##### Data for this exercise
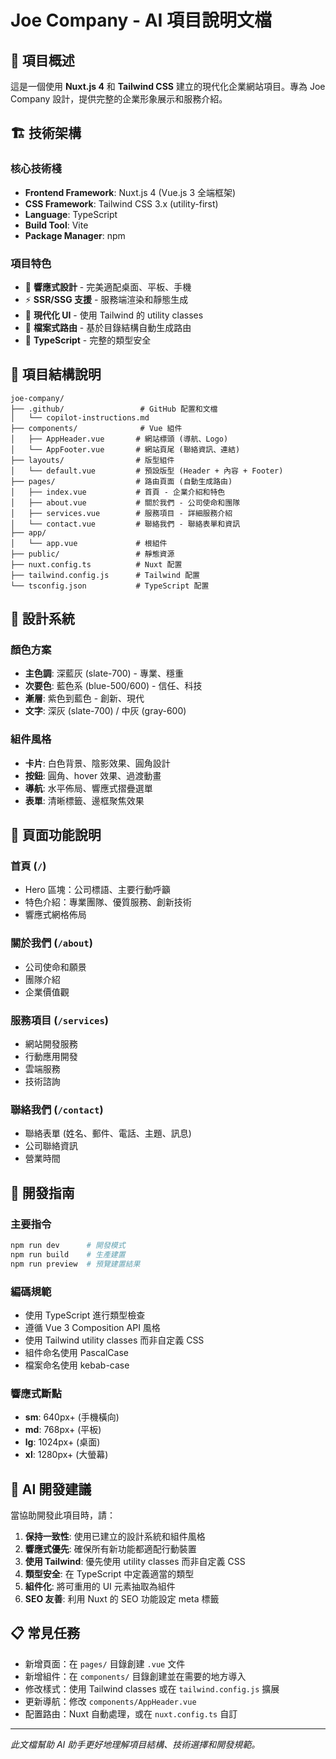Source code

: # Joe Company - AI 項目說明文檔

## 🎯 項目概述

這是一個使用 **Nuxt.js 4** 和 **Tailwind CSS** 建立的現代化企業網站項目。專為 Joe Company 設計，提供完整的企業形象展示和服務介紹。

## 🏗️ 技術架構

### 核心技術棧
- **Frontend Framework**: Nuxt.js 4 (Vue.js 3 全端框架)
- **CSS Framework**: Tailwind CSS 3.x (utility-first)
- **Language**: TypeScript
- **Build Tool**: Vite
- **Package Manager**: npm

### 項目特色
- 📱 **響應式設計** - 完美適配桌面、平板、手機
- ⚡ **SSR/SSG 支援** - 服務端渲染和靜態生成
- 🎨 **現代化 UI** - 使用 Tailwind 的 utility classes
- 🧭 **檔案式路由** - 基於目錄結構自動生成路由
- 🔧 **TypeScript** - 完整的類型安全

## 📁 項目結構說明

```
joe-company/
├── .github/                 # GitHub 配置和文檔
│   └── copilot-instructions.md
├── components/              # Vue 組件
│   ├── AppHeader.vue       # 網站標頭 (導航、Logo)
│   └── AppFooter.vue       # 網站頁尾 (聯絡資訊、連結)
├── layouts/                # 版型組件
│   └── default.vue         # 預設版型 (Header + 內容 + Footer)
├── pages/                  # 路由頁面 (自動生成路由)
│   ├── index.vue           # 首頁 - 企業介紹和特色
│   ├── about.vue           # 關於我們 - 公司使命和團隊
│   ├── services.vue        # 服務項目 - 詳細服務介紹
│   └── contact.vue         # 聯絡我們 - 聯絡表單和資訊
├── app/
│   └── app.vue             # 根組件
├── public/                 # 靜態資源
├── nuxt.config.ts          # Nuxt 配置
├── tailwind.config.js      # Tailwind 配置
└── tsconfig.json           # TypeScript 配置
```

## 🎨 設計系統

### 顏色方案
- **主色調**: 深藍灰 (slate-700) - 專業、穩重
- **次要色**: 藍色系 (blue-500/600) - 信任、科技
- **漸層**: 紫色到藍色 - 創新、現代
- **文字**: 深灰 (slate-700) / 中灰 (gray-600)

### 組件風格
- **卡片**: 白色背景、陰影效果、圓角設計
- **按鈕**: 圓角、hover 效果、過渡動畫
- **導航**: 水平佈局、響應式摺疊選單
- **表單**: 清晰標籤、邊框聚焦效果

## 📖 頁面功能說明

### 首頁 (`/`)
- Hero 區塊：公司標語、主要行動呼籲
- 特色介紹：專業團隊、優質服務、創新技術
- 響應式網格佈局

### 關於我們 (`/about`)
- 公司使命和願景
- 團隊介紹
- 企業價值觀

### 服務項目 (`/services`)
- 網站開發服務
- 行動應用開發
- 雲端服務
- 技術諮詢

### 聯絡我們 (`/contact`)
- 聯絡表單 (姓名、郵件、電話、主題、訊息)
- 公司聯絡資訊
- 營業時間

## 🔧 開發指南

### 主要指令
```bash
npm run dev      # 開發模式
npm run build    # 生產建置
npm run preview  # 預覽建置結果
```

### 編碼規範
- 使用 TypeScript 進行類型檢查
- 遵循 Vue 3 Composition API 風格
- 使用 Tailwind utility classes 而非自定義 CSS
- 組件命名使用 PascalCase
- 檔案命名使用 kebab-case

### 響應式斷點
- **sm**: 640px+ (手機橫向)
- **md**: 768px+ (平板)
- **lg**: 1024px+ (桌面)
- **xl**: 1280px+ (大螢幕)

## 🎯 AI 開發建議

當協助開發此項目時，請：

1. **保持一致性**: 使用已建立的設計系統和組件風格
2. **響應式優先**: 確保所有新功能都適配行動裝置
3. **使用 Tailwind**: 優先使用 utility classes 而非自定義 CSS
4. **類型安全**: 在 TypeScript 中定義適當的類型
5. **組件化**: 將可重用的 UI 元素抽取為組件
6. **SEO 友善**: 利用 Nuxt 的 SEO 功能設定 meta 標籤

## 📋 常見任務

- 新增頁面：在 `pages/` 目錄創建 `.vue` 文件
- 新增組件：在 `components/` 目錄創建並在需要的地方導入
- 修改樣式：使用 Tailwind classes 或在 `tailwind.config.js` 擴展
- 更新導航：修改 `components/AppHeader.vue`
- 配置路由：Nuxt 自動處理，或在 `nuxt.config.ts` 自訂

---

*此文檔幫助 AI 助手更好地理解項目結構、技術選擇和開發規範。*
##########
• [Assigned task]
Copy each line in the data that holds the word "TypeScript".

• [Result]
- **Language**: TypeScript
- 🔧 **TypeScript** - 完整的類型安全
└── tsconfig.json           # TypeScript 配置
- 使用 TypeScript 進行類型檢查
4. **類型安全**: 在 TypeScript 中定義適當的類型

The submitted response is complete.